The separatist tradition on this island is centuries old. Its outlook has
been shaped by centuries of conflict, violent and passive, but mostly
violent.
Those who step forward and join the ranks of the IRA or Sinn Féin are
following a well-worn and honourable path. They know well that history.
The path has led to the gallows to a firing squad, to an early grave, to a
prison cell, to privation and tolerance of a lifestyle that can only be
sustained out of a code of service, of loyalty to a higher authority — that
of Irish freedom.
Gardner's observation on the relationship between the people and the IRA in
jail was spot on, but he drew the wrong conclusion.
He thought he could drive a moral wedge between them. He thought, apologist
though he was for British imperialism in Ireland, that he could construct a
moral argument for nationalists to reject republican activists and in
particular the IRA.
What Gardner failed to realise was that he was dealing with people who are
capable of performing amazing feats of human endurance.
And they did and do so by walking in the footsteps of those heroes of the
independence movement who went before.
It's not easy being an IRA Volunteer or a member of Sinn Féin.
It's voluntary to be either and that is the indefinable quality for those
who have never participated and only observe.
It makes perfect sense to republicans today to follow in the footsteps of
those who participated in the 1916 Rising, to act as they did, to resist as
they did.
However today's republicans have their own 1916. It happened in the H-Blocks
of Long Kesh in 1981, when ten men died agonisingly on hunger strike rather
than submit to the tag of criminal as the British insisted. Today's
generation of republicans are inspired by the Hunger Strikers.
Just as Gardner prattled out the criminal line all those years ago, I expect
it when I hear British Secretary of State Paul Murphy do likewise.

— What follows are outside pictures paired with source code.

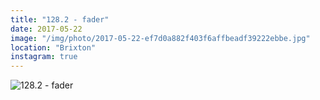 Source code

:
 ```yaml
---
title: "128.2 - fader"
date: 2017-05-22
image: "/img/photo/2017-05-22-ef7d0a882f403f6affbeadf39222ebbe.jpg"
location: "Brixton"
instagram: true
---
```


![128.2 - fader](/img/photo/2017-05-22-ef7d0a882f403f6affbeadf39222ebbe.jpg)
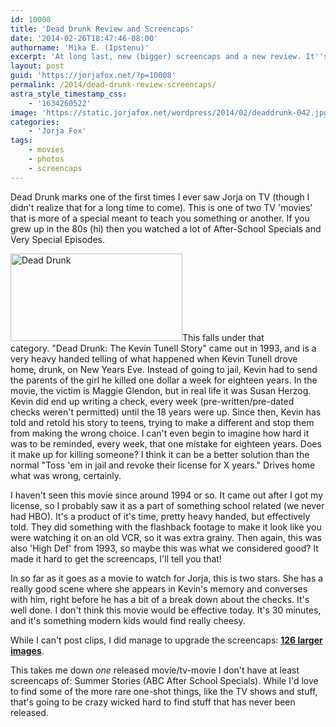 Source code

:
 ```yaml
---
id: 10008
title: 'Dead Drunk Review and Screencaps'
date: '2014-02-26T18:47:46-08:00'
authorname: 'Mika E. (Ipstenu)'
excerpt: 'At long last, new (bigger) screencaps and a new review. It''s not a new CSI, but it''s something!'
layout: post
guid: 'https://jorjafox.net/?p=10008'
permalink: /2014/dead-drunk-review-screencaps/
astra_style_timestamp_css:
    - '1634260522'
image: 'https://static.jorjafox.net/wordpress/2014/02/deaddrunk-042.jpg'
categories:
    - 'Jorja Fox'
tags:
    - movies
    - photos
    - screencaps
---
```


Dead Drunk marks one of the first times I ever saw Jorja on TV (though I didn't realize that for a long time to come). This is one of two TV 'movies' that is more of a special meant to teach you something or another. If you grew up in the 80s (hi) then you watched a lot of After-School Specials and Very Special Episodes.

<img class="alignleft size-thumbnail wp-image-10009" alt="Dead Drunk" src="//static.jorjafox.net/wordpress/2014/02/deaddrunk-042.jpg" width="275" height="140" />This falls under that category. "Dead Drunk: The Kevin Tunell Story" came out in 1993, and is a very heavy handed telling of what happened when Kevin Tunell drove home, drunk, on New Years Eve. Instead of going to jail, Kevin had to send the parents of the girl he killed one dollar a week for eighteen years. In the movie, the victim is Maggie Glendon, but in real life it was Susan Herzog. Kevin did end up writing a check, every week (pre-written/pre-dated checks weren't permitted) until the 18 years were up. Since then, Kevin has told and retold his story to teens, trying to make a different and stop them from making the wrong choice. I can't even begin to imagine how hard it was to be reminded, every week, that one mistake for eighteen years. Does it make up for killing someone? I think it can be a better solution than the normal "Toss 'em in jail and revoke their license for X years." Drives home what was wrong, certainly.

I haven't seen this movie since around 1994 or so. It came out after I got my license, so I probably saw it as a part of something school related (we never had HBO). It's a product of it's time, pretty heavy handed, but effectively told. They did something with the flashback footage to make it look like you were watching it on an old VCR, so it was extra grainy. Then again, this was also 'High Def' from 1993, so maybe this was what we considered good? It made it hard to get the screencaps, I'll tell you that!

In so far as it goes as a movie to watch for Jorja, this is two stars. She has a really good scene where she appears in Kevin's memory and converses with him, right before he has a bit of a break down about the checks. It's well done. I don't think this movie would be effective today. It's 30 minutes, and it's something modern kids would find really cheesy.

While I can't post clips, I did manage to upgrade the screencaps: <a href="https://jorjafox.net/gallery/tv/movies/deaddrunk">**126 larger images**</a>.

This takes me down _one_ released movie/tv-movie I don't have at least screencaps of: Summer Stories (ABC After School Specials). While I'd love to find some of the more rare one-shot things, like the TV shows and stuff, that's going to be crazy wicked hard to find stuff that has never been released.
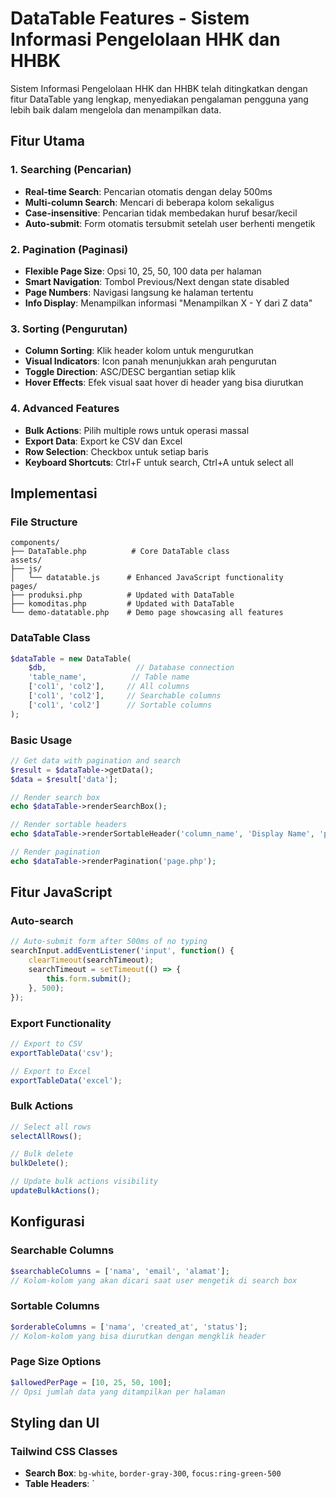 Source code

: # DataTable Features - Sistem Informasi Pengelolaan HHK dan HHBK

Sistem Informasi Pengelolaan HHK dan HHBK telah ditingkatkan dengan fitur DataTable yang lengkap, menyediakan pengalaman pengguna yang lebih baik dalam mengelola dan menampilkan data.

## Fitur Utama

### 1. Searching (Pencarian)
- **Real-time Search**: Pencarian otomatis dengan delay 500ms
- **Multi-column Search**: Mencari di beberapa kolom sekaligus
- **Case-insensitive**: Pencarian tidak membedakan huruf besar/kecil
- **Auto-submit**: Form otomatis tersubmit setelah user berhenti mengetik

### 2. Pagination (Paginasi)
- **Flexible Page Size**: Opsi 10, 25, 50, 100 data per halaman
- **Smart Navigation**: Tombol Previous/Next dengan state disabled
- **Page Numbers**: Navigasi langsung ke halaman tertentu
- **Info Display**: Menampilkan informasi "Menampilkan X - Y dari Z data"

### 3. Sorting (Pengurutan)
- **Column Sorting**: Klik header kolom untuk mengurutkan
- **Visual Indicators**: Icon panah menunjukkan arah pengurutan
- **Toggle Direction**: ASC/DESC bergantian setiap klik
- **Hover Effects**: Efek visual saat hover di header yang bisa diurutkan

### 4. Advanced Features
- **Bulk Actions**: Pilih multiple rows untuk operasi massal
- **Export Data**: Export ke CSV dan Excel
- **Row Selection**: Checkbox untuk setiap baris
- **Keyboard Shortcuts**: Ctrl+F untuk search, Ctrl+A untuk select all

## Implementasi

### File Structure
```
components/
├── DataTable.php          # Core DataTable class
assets/
├── js/
│   └── datatable.js      # Enhanced JavaScript functionality
pages/
├── produksi.php          # Updated with DataTable
├── komoditas.php         # Updated with DataTable
└── demo-datatable.php    # Demo page showcasing all features
```

### DataTable Class
```php
$dataTable = new DataTable(
    $db,                    // Database connection
    'table_name',          // Table name
    ['col1', 'col2'],     // All columns
    ['col1', 'col2'],     // Searchable columns
    ['col1', 'col2']      // Sortable columns
);
```

### Basic Usage
```php
// Get data with pagination and search
$result = $dataTable->getData();
$data = $result['data'];

// Render search box
echo $dataTable->renderSearchBox();

// Render sortable headers
echo $dataTable->renderSortableHeader('column_name', 'Display Name', 'page.php');

// Render pagination
echo $dataTable->renderPagination('page.php');
```

## Fitur JavaScript

### Auto-search
```javascript
// Auto-submit form after 500ms of no typing
searchInput.addEventListener('input', function() {
    clearTimeout(searchTimeout);
    searchTimeout = setTimeout(() => {
        this.form.submit();
    }, 500);
});
```

### Export Functionality
```javascript
// Export to CSV
exportTableData('csv');

// Export to Excel
exportTableData('excel');
```

### Bulk Actions
```javascript
// Select all rows
selectAllRows();

// Bulk delete
bulkDelete();

// Update bulk actions visibility
updateBulkActions();
```

## Konfigurasi

### Searchable Columns
```php
$searchableColumns = ['nama', 'email', 'alamat'];
// Kolom-kolom yang akan dicari saat user mengetik di search box
```

### Sortable Columns
```php
$orderableColumns = ['nama', 'created_at', 'status'];
// Kolom-kolom yang bisa diurutkan dengan mengklik header
```

### Page Size Options
```php
$allowedPerPage = [10, 25, 50, 100];
// Opsi jumlah data yang ditampilkan per halaman
```

## Styling dan UI

### Tailwind CSS Classes
- **Search Box**: `bg-white`, `border-gray-300`, `focus:ring-green-500`
- **Table Headers**: `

They are, after all, occupiers, holding this part of Ireland by force of
arms.
What excuse does Bertie Ahern or Michael McDowell have for using the same
language as the occupier when talking about republicans?
These days, the term 'criminal' is dripping from their lips as though they
were talking about a drugs gang from one of the inner cities.
They know well the truth about the IRA. They know it is not a criminal
conspiracy.
They know the IRA, at peace and at war, was not a threat to the democratic
institutions of the southern state.
They know the IRA exists to remove the armed British presence from the Six
Counties.
They know the IRA, now in peace mode, is an ally in trying to shape a new
approach to dealing with partition and British occupation.
They know the contribution the IRA has made in creating the unprecedented
opportunity for a fresh approach to resolving a political conflict that is
centuries old.
They face the same difficulty the British faced 25 years ago but with one
big crucial difference and disadvantage to them.
They are trying to convince a population that knows all of the above and
more that today's IRA are criminals, that today's IRA are not motivated by
the same objective as those who went out in 1916 and ended British rule in
the 26 Counties.
Ahern and McDowell need to be reminded at every turn of this argument that
they are not only spitting in the face of those who secured their freedom
with the same methods that today's IRA used. They are also insulting the
memory of their own relatives who were active in the IRA.